Welcome Back Old Friends

Content personalization doesn’t just have to apply to the art of attracting new customers. In fact, it can go a long way toward making sure you hold onto your repeat customers, a much more stress-free way of providing long-term recurring revenue for your business. The idea of valuing a customer as an individual might be easier in a good old-fashioned brick-and-mortar store, where you have face-to-face interactions with your customers, but the principle still holds true with customers online, even though they only show up as data on a screen.

If a first-time customer is initially satisfied with your product, there’s a chance they may come back for another visit. Why not give them the VIP treatment when they return? Thanks to cookies, marketing analytics platforms, and users entering their information when they make a purchase, you can track when a user makes a return visit to your site. When they do return, make sure that your site loads a personalized repeat customer form. So, if John Doe first saw a general “Welcome, guest!” message the first time he visited, you can personalize his second visit to say “Welcome back, John!” You can even recommend pages and products for John based on his previous interactions.

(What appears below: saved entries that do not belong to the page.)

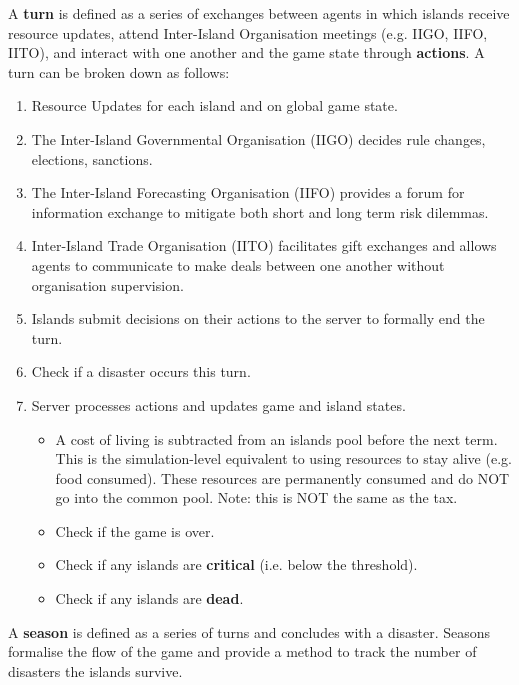 \begin{definition} \label{def:turn}
    A \textbf{turn} is defined as a series of exchanges between agents in which islands receive resource updates, attend Inter-Island Organisation meetings (e.g. IIGO, IIFO, IITO), and interact with one another and the game state through \textbf{actions}. A turn can be broken down as follows:
    \begin{enumerate}
        \item Resource Updates for each island and on global game state.
        \item The Inter-Island Governmental Organisation (IIGO) decides rule changes, elections, sanctions.
        \item The Inter-Island Forecasting Organisation (IIFO) provides a forum for information exchange to mitigate both short and long term risk dilemmas.
        \item Inter-Island Trade Organisation (IITO) facilitates gift exchanges and allows agents to communicate to make deals between one another without organisation supervision.
        \item Islands submit decisions on their actions to the server to formally end the turn.
        \item Check if a disaster occurs this turn.
        \item Server processes actions and updates game and island states.
            \begin{itemize}
                \item A cost of living is subtracted from an islands pool before the next term. This is the simulation-level equivalent to using resources to stay alive (e.g. food consumed). These resources are permanently consumed and do NOT go into the common pool. Note: this is NOT the same as the tax.
                \item Check if the game is over.
                \item Check if any islands are \textbf{critical} (i.e. below the threshold).
                \item Check if any islands are \textbf{dead}.
            \end{itemize}
    \end{enumerate}        
\end{definition}

\begin{definition} \label{def:gameseason}
    A \textbf{season} is defined as a series of turns and concludes with a disaster. Seasons formalise the flow of the game and provide a method to track the number of disasters the islands survive.
\end{definition}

While this is not necessarily “marketing” in the reaching-out-to-capture-new-audiences sense, it’s nonetheless important to make sure your repeat customers feel personally welcomed when they come back to your site, as it establishes loyalty to your brand.

Consider Push Notifications

While email and social media campaigns are simple and cost effective ways of reaching a broad audience quickly and are thus the predominant means of marketing these days, they are also the places where the most content is flying around, making it easy for your campaign to get lost in the shuffle, especially in moments of particularly fresh breaking news, when everyone is sounding off on the issue. In moments like these, it’s a good idea to consider push notifications as a personalized way of reaching your audience and supplementing your further-reaching marketing efforts.

Push notifications implicitly say to a user, “Hey, we think this information might be relevant to you right now,” and because it’s an instant alert instead of an announcement into a larger feed, it immediately draws users’ attentions. Have you segmented your audience into geographic regions and catered your content based on region? You can send push notifications to users based on geographic location and time zone. Maybe you’ve highlighted individual users who have been especially active on certain posts. You can send them a customized push notification on their phone, notifying them by name when an article they might enjoy goes live. Want to let users browsing on their desktop know that you’ve just published a piece of content relevant to a breaking news story? Send them a desktop notification. Push notifications are by nature personalized, because most of the time, users have to allow them to be sent, and in many cases, they can even pick and choose which type of notification they want to receive.